Task objective: Since only part of the material below is wanted, output exactly the lines from the one with "Медленную сборку программ" up to and including the one with "и регулярная грамматика.%".

--------------------------------

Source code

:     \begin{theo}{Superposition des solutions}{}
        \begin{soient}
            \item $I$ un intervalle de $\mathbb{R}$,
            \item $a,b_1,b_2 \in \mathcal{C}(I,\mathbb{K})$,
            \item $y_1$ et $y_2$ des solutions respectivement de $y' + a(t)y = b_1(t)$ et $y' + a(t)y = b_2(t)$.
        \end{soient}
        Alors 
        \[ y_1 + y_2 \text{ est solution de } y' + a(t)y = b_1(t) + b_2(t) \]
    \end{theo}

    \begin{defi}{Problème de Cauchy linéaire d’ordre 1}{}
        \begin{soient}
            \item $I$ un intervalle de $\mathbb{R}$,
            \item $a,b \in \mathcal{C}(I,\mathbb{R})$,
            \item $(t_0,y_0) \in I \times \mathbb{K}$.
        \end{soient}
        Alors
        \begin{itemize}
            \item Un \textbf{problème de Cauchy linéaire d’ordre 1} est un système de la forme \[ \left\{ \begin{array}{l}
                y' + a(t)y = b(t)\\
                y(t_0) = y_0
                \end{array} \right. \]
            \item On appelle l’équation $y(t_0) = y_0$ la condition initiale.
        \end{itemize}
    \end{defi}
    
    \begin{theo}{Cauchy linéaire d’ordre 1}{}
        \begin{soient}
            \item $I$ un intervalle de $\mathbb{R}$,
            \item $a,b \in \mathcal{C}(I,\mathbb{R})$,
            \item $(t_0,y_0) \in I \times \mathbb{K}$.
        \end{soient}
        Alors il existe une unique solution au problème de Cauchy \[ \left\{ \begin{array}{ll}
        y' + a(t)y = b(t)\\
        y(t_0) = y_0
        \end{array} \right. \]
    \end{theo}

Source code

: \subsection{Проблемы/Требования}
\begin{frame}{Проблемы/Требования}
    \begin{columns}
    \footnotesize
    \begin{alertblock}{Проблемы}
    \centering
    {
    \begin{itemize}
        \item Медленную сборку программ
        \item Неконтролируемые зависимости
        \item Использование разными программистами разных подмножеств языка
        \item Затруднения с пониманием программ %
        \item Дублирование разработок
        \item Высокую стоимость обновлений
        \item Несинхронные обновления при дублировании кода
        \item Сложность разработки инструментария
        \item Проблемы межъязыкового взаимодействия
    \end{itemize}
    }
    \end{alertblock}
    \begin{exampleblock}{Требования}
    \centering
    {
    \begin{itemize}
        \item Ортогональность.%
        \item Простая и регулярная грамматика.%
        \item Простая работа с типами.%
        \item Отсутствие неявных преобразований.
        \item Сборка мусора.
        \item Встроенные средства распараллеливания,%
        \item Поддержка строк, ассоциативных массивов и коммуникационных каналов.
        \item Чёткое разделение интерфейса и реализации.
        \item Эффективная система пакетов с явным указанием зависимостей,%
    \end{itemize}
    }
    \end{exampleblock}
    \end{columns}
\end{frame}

--------------------------------

Task output:
        \item Медленную сборку программ
        \item Неконтролируемые зависимости
        \item Использование разными программистами разных подмножеств языка
        \item Затруднения с пониманием программ %
        \item Дублирование разработок
        \item Высокую стоимость обновлений
        \item Несинхронные обновления при дублировании кода
        \item Сложность разработки инструментария
        \item Проблемы межъязыкового взаимодействия
    \end{itemize}
    }
    \end{alertblock}
    \begin{exampleblock}{Требования}
    \centering
    {
    \begin{itemize}
        \item Ортогональность.%
        \item Простая и регулярная грамматика.%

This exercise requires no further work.